(Saved entries)
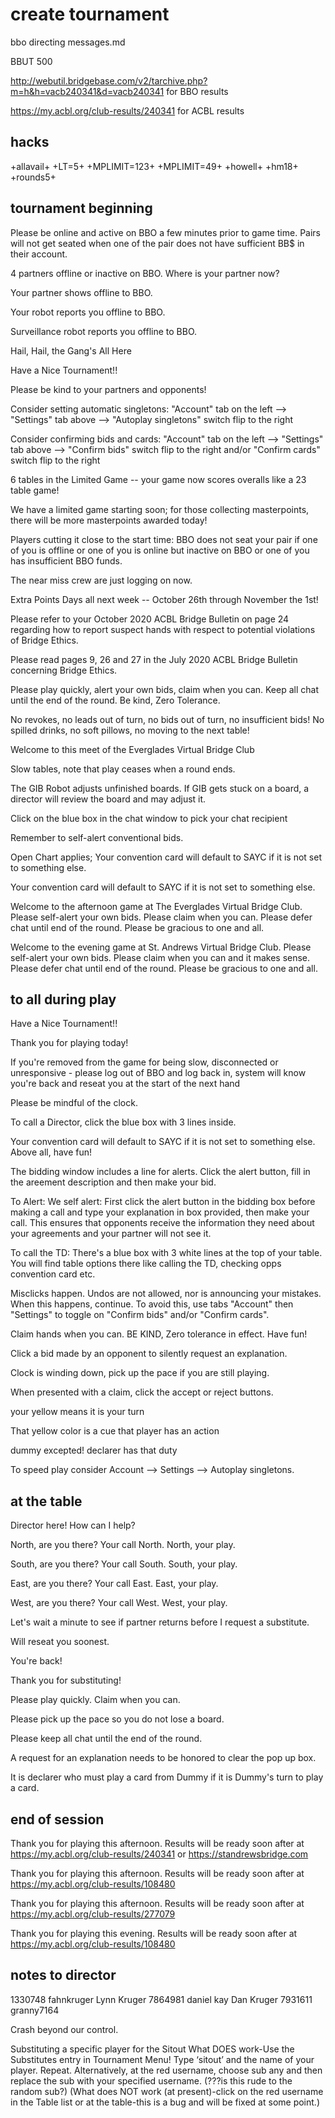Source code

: # create tournament

bbo directing messages.md

BBUT 500

<http://webutil.bridgebase.com/v2/tarchive.php?m=h&h=vacb240341&d=vacb240341> for BBO results

<https://my.acbl.org/club-results/240341> for ACBL results

## hacks

+allavail+
+LT=5+
+MPLIMIT=123+
+MPLIMIT=49+
+howell+
+hm18+
+rounds5+

## tournament beginning

Please be online and active on BBO a few minutes prior to game time. Pairs will not get seated when one of the pair does not have sufficient BB\$ in their account.

4 partners offline or inactive on BBO. Where is your partner now?

Your partner shows offline to BBO.

Your robot reports you offline to BBO.

Surveillance robot reports you offline to BBO.

Hail, Hail, the Gang's All Here

Have a Nice Tournament!!

Please be kind to your partners and opponents!

Consider setting automatic singletons: "Account" tab on the left --> "Settings" tab above --> "Autoplay singletons" switch flip to the right

Consider confirming bids and cards: "Account" tab on the left --> "Settings" tab above --> "Confirm bids" switch flip to the right and/or "Confirm cards" switch flip to the right

6 tables in the Limited Game -- your game now scores overalls like a 23 table game!

We have a limited game starting soon; for those collecting masterpoints, there will be more masterpoints awarded today!

Players cutting it close to the start time: BBO does not seat your pair if one of you is offline or one of you is online but inactive on BBO or one of you has insufficient BBO funds.

The near miss crew are just logging on now.

Extra Points Days all next week -- October 26th through November the 1st!

Please refer to your October 2020 ACBL Bridge Bulletin on page 24 regarding how to report suspect hands with respect to potential violations of Bridge Ethics.

Please read pages 9, 26 and 27 in the July 2020 ACBL Bridge Bulletin concerning Bridge Ethics.

Please play quickly, alert your own bids, claim when you can.
Keep all chat until the end of the round.
Be kind, Zero Tolerance.

No revokes, no leads out of turn, no bids out of turn, no insufficient bids!
No spilled drinks, no soft pillows, no moving to the next table!

Welcome to this meet of the Everglades Virtual Bridge Club

Slow tables, note that play ceases when a round ends.

The GIB Robot adjusts unfinished boards. If GIB gets stuck on a board, a director will review the board and may adjust it.

Click on the blue box in the chat window to pick your chat recipient

Remember to self-alert conventional bids.

Open Chart applies; Your convention card will default to SAYC if it is not set to something else.

Your convention card will default to SAYC if it is not set to something else.

Welcome to the afternoon game at The Everglades Virtual Bridge Club. Please self-alert your own bids. Please claim when you can. Please defer chat until end of the round. Please be gracious to one and all.

Welcome to the evening game at St. Andrews Virtual Bridge Club. Please self-alert your own bids. Please claim when you can and it makes sense. Please defer chat until end of the round. Please be gracious to one and all.

## to all during play

Have a Nice Tournament!!

Thank you for playing today!

If you're removed from the game for being slow, disconnected or unresponsive - please log out of BBO and log back in, system will know you're back and reseat you at the start of the next hand

Please be mindful of the clock.

To call a Director, click the blue box with 3 lines inside.

Your convention card will default to SAYC if it is not set to something else.
Above all, have fun!

The bidding window includes a line for alerts. Click the alert button, fill in the areement description and then make your bid.

To Alert: We self alert: First click the alert button in the bidding box before making a call and type your explanation in box provided, then make your call. This ensures that opponents receive the information they need about your agreements and your partner will not see it.

To call the TD: There's a blue box with 3 white lines at the top of your table. You will find table options there like calling the TD, checking opps convention card etc.

Misclicks happen. Undos are not allowed, nor is announcing your mistakes. When this happens, continue. To avoid this, use tabs "Account" then "Settings" to toggle on "Confirm bids" and/or "Confirm cards".

Claim hands when you can. BE KIND, Zero tolerance in effect. Have fun!

Click a bid made by an opponent to silently request an explanation.

Clock is winding down, pick up the pace if you are still playing.

When presented with a claim, click the accept or reject buttons.

your yellow means it is your turn

That yellow color is a cue that player has an action

dummy excepted! declarer has that duty

To speed play consider Account --> Settings --> Autoplay singletons.

## at the table

Director here! How can I help?

North, are you there?
Your call North.
North, your play.

South, are you there?
Your call South.
South, your play.

East, are you there?
Your call East.
East, your play.

West, are you there?
Your call West.
West, your play.

Let's wait a minute to see if partner returns before I request a substitute.

Will reseat you soonest.

You're back!

Thank you for substituting!

Please play quickly. Claim when you can.

Please pick up the pace so you do not lose a board.

Please keep all chat until the end of the round.

A request for an explanation needs to be honored to clear the pop up box.

It is declarer who must play a card from Dummy if it is Dummy's turn to play a card.

## end of session

Thank you for playing this afternoon. Results will be ready soon after at <https://my.acbl.org/club-results/240341> or <https://standrewsbridge.com>

Thank you for playing this afternoon. Results will be ready soon after at <https://my.acbl.org/club-results/108480>

Thank you for playing this afternoon. Results will be ready soon after at <https://my.acbl.org/club-results/277079>

Thank you for playing this evening. Results will be ready soon after at <https://my.acbl.org/club-results/108480>

## notes to director

1330748 fahnkruger Lynn Kruger
7864981 daniel kay Dan Kruger
7931611 granny7164

Crash beyond our control.

Substituting a specific player for the Sitout
What DOES work-Use the Substitutes entry in Tournament Menu! Type ‘sitout’ and the name of your player. Repeat.
Alternatively, at the red username, choose sub any and then replace the sub with your specified username. (???is this rude to the random sub?)
(What does NOT work (at present)-click on the red username in the Table list or at the table-this is a bug and will be fixed at some point.)
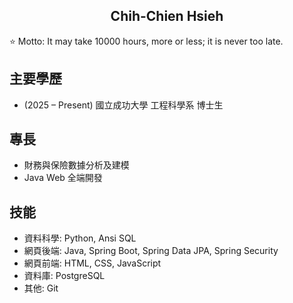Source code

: <h2 align="center">Chih-Chien Hsieh</h2>

⭐ Motto: It may take 10000 hours, more or less; it is never too late.

## 主要學歷

- (2025 – Present) 國立成功大學 工程科學系 博士生

## 專長

- 財務與保險數據分析及建模
- Java Web 全端開發

## 技能

- 資料科學: Python, Ansi SQL
- 網頁後端: Java, Spring Boot, Spring Data JPA, Spring Security
- 網頁前端: HTML, CSS, JavaScript
- 資料庫: PostgreSQL
- 其他: Git
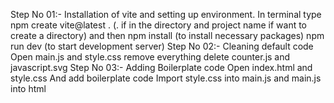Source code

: Step No 01:-
    Installation of vite and setting up environment.
        In terminal type 
            npm create vite@latest . (. if in the directory and project name if want to create a directory) and then
            npm install (to install necessary packages)
            npm run dev (to start development server)
Step No 02:-
    Cleaning default code
        Open main.js and style.css
            remove everything
        delete counter.js and javascript.svg
Step No 03:-
    Adding Boilerplate code
        Open index.html and style.css
            And add boilerplate code 
    Import style.css into main.js and main.js into html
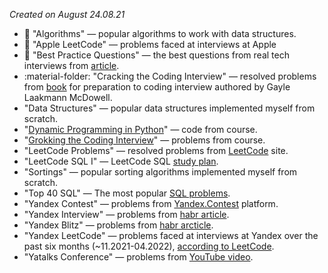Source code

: *Created on August 24.08.21*

* :file_folder: "Algorithms" — popular algorithms to work with data structures.
* :open_file_folder: "Apple LeetCode" — problems faced at interviews at Apple
* :open_file_folder: "Best Practice Questions" — the best questions from real tech interviews from [article](https://techinterviewhandbook.org/best-practice-questions/).
* :material-folder: "Cracking the Coding Interview" — resolved problems from [book](https://www.amazon.com/Cracking-Coding-Interview-Programming-Questions/dp/0984782850/) for preparation to coding interview authored by Gayle Laakmann McDowell.
* "Data Structures" — popular data structures implemented myself from scratch.
* "[Dynamic Programming in Python](https://www.educative.io/courses/dynamic-programming-in-python/)" — code from course.
* "[Grokking the Coding Interview](https://www.educative.io/courses/grokking-the-coding-interview/)" — problems from course.
* "LeetCode Problems" — resolved problems from [LeetCode](https://leetcode.com/) site.
* "LeetCode SQL I" — LeetCode SQL [study plan](https://leetcode.com/study-plan/sql/).
* "Sortings" — popular sorting algorithms implemented myself from scratch.
* "Top 40 SQL" — The most popular [SQL problems](https://artoftesting.com/sql-queries-for-interview).
* "Yandex Contest" — problems from [Yandex.Contest](https://contest.yandex.ru/) platform.
* "Yandex Interview" — problems from [habr article](https://habr.com/ru/post/550088/).
* "Yandex Blitz" — problems from [habr arcticle](https://habr.com/ru/company/yandex/blog/340784/).
* "Yandex LeetCode" — problems faced at interviews at Yandex over the past six months (~11.2021-04.2022), [according to LeetCode](https://leetcode.com/company/yandex/).
* "Yatalks Conference" — problems from [YouTube video](https://www.youtube.com/watch?v=3ZHbMra4NRc/).

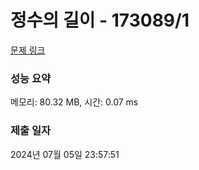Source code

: # 정수의 길이 - 173089/1 

[문제 링크](https://level.goorm.io/exam/173089/%EC%A0%95%EC%88%98%EC%9D%98-%EA%B8%B8%EC%9D%B4/quiz/1) 

### 성능 요약

메모리: 80.32 MB, 시간: 0.07 ms

### 제출 일자

2024년 07월 05일 23:57:51

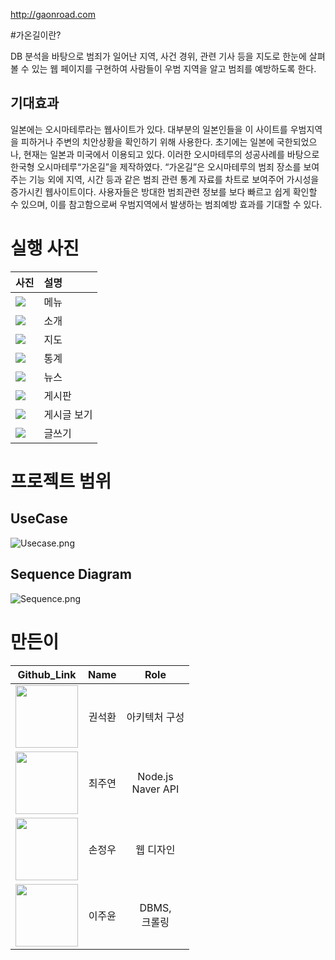 http://gaonroad.com

#가온길이란?

DB 분석을 바탕으로 범죄가 일어난 지역, 사건 경위, 관련 기사 등을 지도로 한눈에 살펴볼 수 있는 웹 페이지를 구현하여 사람들이 우범 지역을 알고 범죄를 예방하도록 한다.

## 기대효과
일본에는 오시마테루라는 웹사이트가 있다. 대부분의 일본인들을 이 사이트를 우범지역을 피하거나 주변의 치안상황을 확인하기 위해 사용한다. 초기에는 일본에 국한되었으나, 현재는 일본과 미국에서 이용되고 있다. 이러한 오시마테루의 성공사례를 바탕으로 한국형 오시마테루“가온길”을 제작하였다. “가온길”은 오시마테루의 범죄 장소를 보여주는 기능 외에 지역, 시간 등과 같은 범죄 관련 통계 자료를 차트로 보여주어 가시성을 증가시킨 웹사이트이다. 사용자들은 방대한 범죄관련 정보를 보다 빠르고 쉽게 확인할 수 있으며, 이를 참고함으로써 우범지역에서 발생하는 범죄예방 효과를 기대할 수 있다.


# 실행 사진
|사진|설명
|:--|:--
|<img src="public/images/008.png">|메뉴
|<img src="public/images/001.png">|소개
|<img src="public/images/002.png">|지도
|<img src="public/images/003.png">|통계
|<img src="public/images/004.png">|뉴스
|<img src="public/images/005.png">|게시판
|<img src="public/images/006.png">|게시글 보기
|<img src="public/images/007.png">|글쓰기



# 프로젝트 범위

## UseCase
<img src="public/images/Usecase.png" alt="Usecase.png">



## Sequence Diagram
<img src="public/images/Sequence.png" alt="Sequence.png">

# 만든이

|Github_Link|Name|Role
|:--:|:--:|:--:|
|[<img src="https://avatars.githubusercontent.com/u/63346802?v=4" width="100">](https://github.com/Seokhwan-Kwon)|권석환|아키텍처 구성
|[<img src="https://avatars.githubusercontent.com/u/76719544?v=4" width="100">](https://github.com/jooyeon00)|최주연|Node.js <br/> Naver API
|[<img src="https://avatars.githubusercontent.com/u/91624608?v=4" width="100">](https://github.com/eeeleee)|손정우|웹 디자인
|[<img src="https://avatars.githubusercontent.com/u/91615180?v=4" width="100">](https://github.com/LEEJUYOON)|이주윤|DBMS, <br/>크롤링
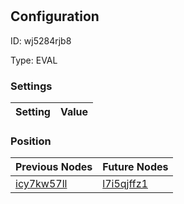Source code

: # <nil>
## Configuration
ID:  wj5284rjb8

Type: EVAL 


### Settings
| Setting | Value  |
| :------------------------ | ---------------------------------------- |
 




### Position
| Previous Nodes | Future Nodes |
| :------------- | ------------ |
| [icy7kw57ll](./icy7kw57ll.md) | [l7i5qjffz1](./l7i5qjffz1.md) |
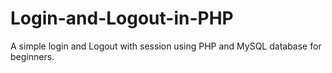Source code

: # Login-and-Logout-in-PHP
A simple login and Logout with session using PHP and MySQL database for beginners.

**TASK REQUIREMENTS**
Lines from the one holding "Future Nodes |" down to the last line of the entries above must be retyped exactly, inclusive of both, with no pictures and nothing else.

**EXPECTED ANSWER**
| Previous Nodes | Future Nodes |
| :------------- | ------------ |
| [icy7kw57ll](./icy7kw57ll.md) | [l7i5qjffz1](./l7i5qjffz1.md) |
Source code

: # Login-and-Logout-in-PHP
A simple login and Logout with session using PHP and MySQL database for beginners.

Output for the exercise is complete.